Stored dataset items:
====

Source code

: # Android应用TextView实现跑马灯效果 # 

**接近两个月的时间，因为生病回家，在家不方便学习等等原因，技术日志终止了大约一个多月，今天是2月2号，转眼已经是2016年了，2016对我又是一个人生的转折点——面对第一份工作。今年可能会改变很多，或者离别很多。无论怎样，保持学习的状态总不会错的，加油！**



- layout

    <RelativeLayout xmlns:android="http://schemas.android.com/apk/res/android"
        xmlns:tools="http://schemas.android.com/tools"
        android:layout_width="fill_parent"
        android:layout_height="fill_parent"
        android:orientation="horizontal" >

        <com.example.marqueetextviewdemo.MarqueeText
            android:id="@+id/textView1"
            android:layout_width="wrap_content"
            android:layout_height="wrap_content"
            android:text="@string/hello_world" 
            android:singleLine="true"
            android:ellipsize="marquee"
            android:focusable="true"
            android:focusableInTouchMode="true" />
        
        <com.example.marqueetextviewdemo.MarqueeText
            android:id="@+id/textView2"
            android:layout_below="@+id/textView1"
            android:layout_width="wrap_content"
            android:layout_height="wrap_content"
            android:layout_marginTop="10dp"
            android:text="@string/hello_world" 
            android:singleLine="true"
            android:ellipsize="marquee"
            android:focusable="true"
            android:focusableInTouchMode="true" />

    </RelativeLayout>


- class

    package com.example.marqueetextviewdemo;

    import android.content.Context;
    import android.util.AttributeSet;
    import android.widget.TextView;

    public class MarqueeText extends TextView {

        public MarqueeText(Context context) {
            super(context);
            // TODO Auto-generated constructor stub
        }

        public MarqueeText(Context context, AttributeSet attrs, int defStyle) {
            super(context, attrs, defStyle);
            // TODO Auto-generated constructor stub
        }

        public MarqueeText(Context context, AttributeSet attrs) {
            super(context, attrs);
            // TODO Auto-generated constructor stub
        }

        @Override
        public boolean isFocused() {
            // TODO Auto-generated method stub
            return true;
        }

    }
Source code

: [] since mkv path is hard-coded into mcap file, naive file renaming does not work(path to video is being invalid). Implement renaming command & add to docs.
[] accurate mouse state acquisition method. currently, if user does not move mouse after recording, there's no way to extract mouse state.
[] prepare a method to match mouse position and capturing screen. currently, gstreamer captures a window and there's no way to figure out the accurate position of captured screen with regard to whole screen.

====

> [DIRECTIONS FOR THIS TASK]: Nothing should be omitted or altered. Retype the records exactly.

> [RESULT BELOW]:
Source code

: # Android应用TextView实现跑马灯效果 # 

**接近两个月的时间，因为生病回家，在家不方便学习等等原因，技术日志终止了大约一个多月，今天是2月2号，转眼已经是2016年了，2016对我又是一个人生的转折点——面对第一份工作。今年可能会改变很多，或者离别很多。无论怎样，保持学习的状态总不会错的，加油！**



- layout

    <RelativeLayout xmlns:android="http://schemas.android.com/apk/res/android"
        xmlns:tools="http://schemas.android.com/tools"
        android:layout_width="fill_parent"
        android:layout_height="fill_parent"
        android:orientation="horizontal" >

        <com.example.marqueetextviewdemo.MarqueeText
            android:id="@+id/textView1"
            android:layout_width="wrap_content"
            android:layout_height="wrap_content"
            android:text="@string/hello_world" 
            android:singleLine="true"
            android:ellipsize="marquee"
            android:focusable="true"
            android:focusableInTouchMode="true" />
        
        <com.example.marqueetextviewdemo.MarqueeText
            android:id="@+id/textView2"
            android:layout_below="@+id/textView1"
            android:layout_width="wrap_content"
            android:layout_height="wrap_content"
            android:layout_marginTop="10dp"
            android:text="@string/hello_world" 
            android:singleLine="true"
            android:ellipsize="marquee"
            android:focusable="true"
            android:focusableInTouchMode="true" />

    </RelativeLayout>


- class

    package com.example.marqueetextviewdemo;

    import android.content.Context;
    import android.util.AttributeSet;
    import android.widget.TextView;

    public class MarqueeText extends TextView {

        public MarqueeText(Context context) {
            super(context);
            // TODO Auto-generated constructor stub
        }

        public MarqueeText(Context context, AttributeSet attrs, int defStyle) {
            super(context, attrs, defStyle);
            // TODO Auto-generated constructor stub
        }

        public MarqueeText(Context context, AttributeSet attrs) {
            super(context, attrs);
            // TODO Auto-generated constructor stub
        }

        @Override
        public boolean isFocused() {
            // TODO Auto-generated method stub
            return true;
        }

    }
Source code

: [] since mkv path is hard-coded into mcap file, naive file renaming does not work(path to video is being invalid). Implement renaming command & add to docs.
[] accurate mouse state acquisition method. currently, if user does not move mouse after recording, there's no way to extract mouse state.
[] prepare a method to match mouse position and capturing screen. currently, gstreamer captures a window and there's no way to figure out the accurate position of captured screen with regard to whole screen.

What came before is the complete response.